It is 2:41am as I begin this blog post, and I’ve been awake since 1am. I cannot begin to describe how I feel about this election, but I know now how American lefties must have felt when Bush got in for a second term back in 2004, and my, doesn’t that feel like a long time ago now. I look forward to this night feeling like a long time ago.
If you’re anything like me, you’ll currently be feeling a mix of despair, disgust, anger, horror, frustration, more anger, disbelief, more despair, maybe with a bit of alienation thrown in. For me, this election is weird because I no longer live in the UK, although my business is still located there, and my cultural identity is still firmly British. I’m still listening to British radio during the day and watching British TV shows in the evening. I escaped the worst of the electioneering, but I still thought hard about my vote, registered as an ex-pat voter, and arranged for a proxy vote so that I could take part in the democratic process of my native country.
And wow. What a total fuck-up. I am just utterly horrified at the results of the election, utterly distraught that we face five more years of horrific policies that will make the UK a measurably worse place to live if you aren’t rich, and an utterly terrible place if you are poor, disabled, retired, ill, or in any other way disadvantaged.
I feel despair, and for so many reasons, not limited to the fact that so many people could vote for the Nasty Party; that our first past the post system has ensured that the parties we voted for are not represented in Parliament in a way that reflects our voting patterns; and that so many people can find it in themselves to vote against their own self-interests.
We on the left will no doubt go through the Kübler-Ross five stages of grief*: denial, anger, bargaining, depression and acceptance. I think I’m already at depression and likely to stay there for some considerable time, with perhaps flashbacks to anger at regular intervals.
But what about acceptance? Well, I will never accept right-wing policies, and I will never accept that the left is lost. But what I think is very, very clear is that we need to accept that the left has gotten really fucked up over the last twenty years, and that New Labour is a massive, humungous failure. New Labour is so similar to Tory that there is really now only the Greens on the left, and whilst their vote share has increased if Twitter is to be believed, (it’s now 3am, so I’ll leave you to check that fact), their stance on science and related issues leaves so much to be desired that a rationalist, pro-science voter simply cannot support them.
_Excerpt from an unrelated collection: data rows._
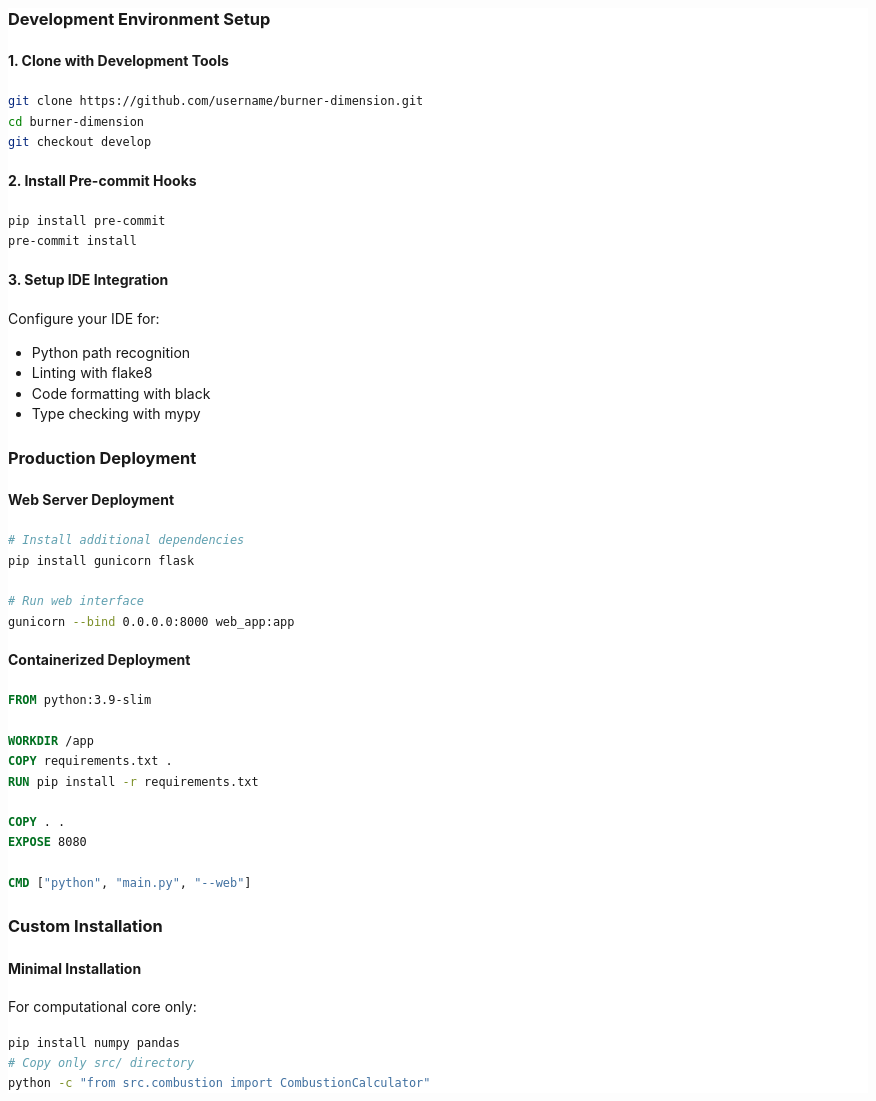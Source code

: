 ### Development Environment Setup

#### 1. Clone with Development Tools
```bash
git clone https://github.com/username/burner-dimension.git
cd burner-dimension
git checkout develop
```

#### 2. Install Pre-commit Hooks
```bash
pip install pre-commit
pre-commit install
```

#### 3. Setup IDE Integration
Configure your IDE for:
- Python path recognition
- Linting with flake8
- Code formatting with black
- Type checking with mypy

### Production Deployment

#### Web Server Deployment
```bash
# Install additional dependencies
pip install gunicorn flask

# Run web interface
gunicorn --bind 0.0.0.0:8000 web_app:app
```

#### Containerized Deployment
```dockerfile
FROM python:3.9-slim

WORKDIR /app
COPY requirements.txt .
RUN pip install -r requirements.txt

COPY . .
EXPOSE 8080

CMD ["python", "main.py", "--web"]
```

### Custom Installation

#### Minimal Installation
For computational core only:
```bash
pip install numpy pandas
# Copy only src/ directory
python -c "from src.combustion import CombustionCalculator"
```
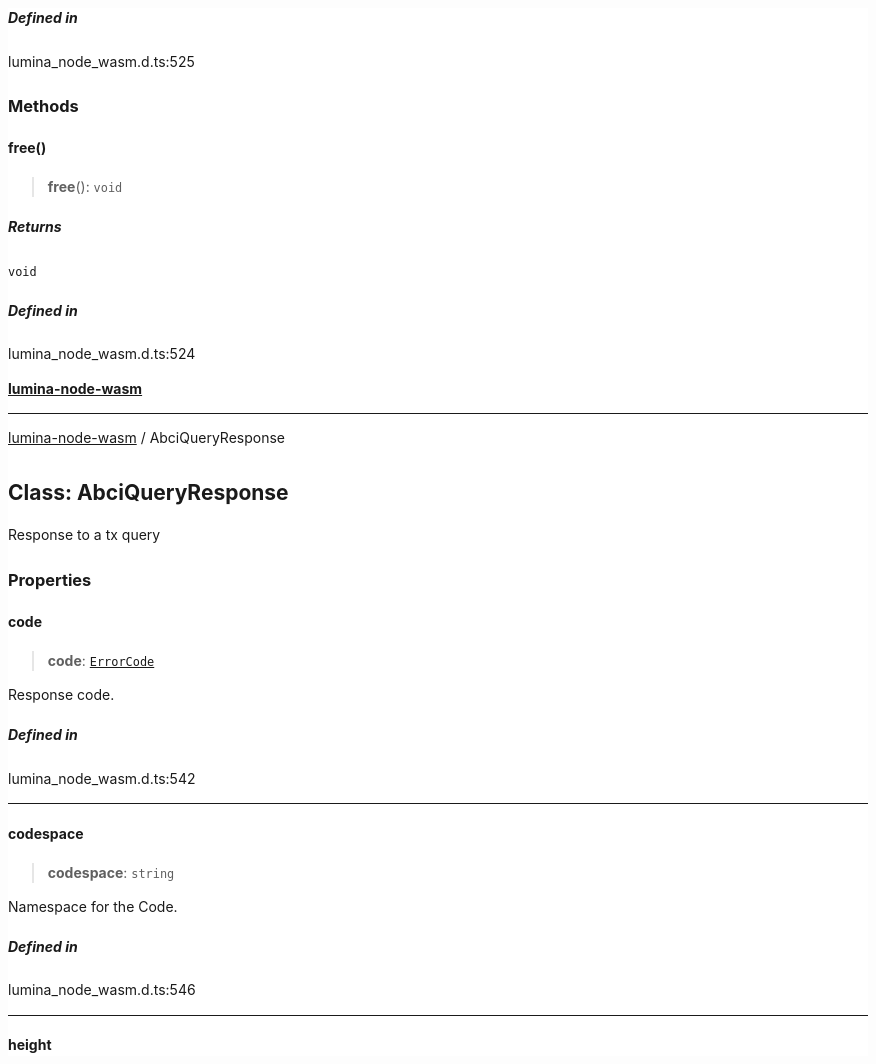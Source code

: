 ##### Defined in

lumina\_node\_wasm.d.ts:525

### Methods

#### free()

> **free**(): `void`

##### Returns

`void`

##### Defined in

lumina\_node\_wasm.d.ts:524


<a name="classesabciqueryresponsemd"></a>

[**lumina-node-wasm**](#readmemd)

***

[lumina-node-wasm](#globalsmd) / AbciQueryResponse

## Class: AbciQueryResponse

Response to a tx query

### Properties

#### code

> **code**: [`ErrorCode`](#enumerationserrorcodemd)

Response code.

##### Defined in

lumina\_node\_wasm.d.ts:542

***

#### codespace

> **codespace**: `string`

Namespace for the Code.

##### Defined in

lumina\_node\_wasm.d.ts:546

***

#### height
The Left needs to get its house in order. The Greens need to get rid of their anti-science policies and take an evidence-based view on scientific issues. And Labour need root and branch change, they need to get rid of New Labour and return to proper, old school lefty values that are primarily focused on supporting and protecting the weak, the vulnerable, the unfortunate, the disadvantaged and, most of all, the person on the street. Labour have entirely lost their way. They need to step completely away from their craven pro-big-business attitudes, their authoritarian suveillence-state policies, and their brutal anti-immigration position (a position not backed up by the facts, btw). Miliband and his cohort must go, right now, and they must be replaced by people who are compassionate, empathic and willing to stand up to a Tory press. Tom Watson might be a good person to start such a change.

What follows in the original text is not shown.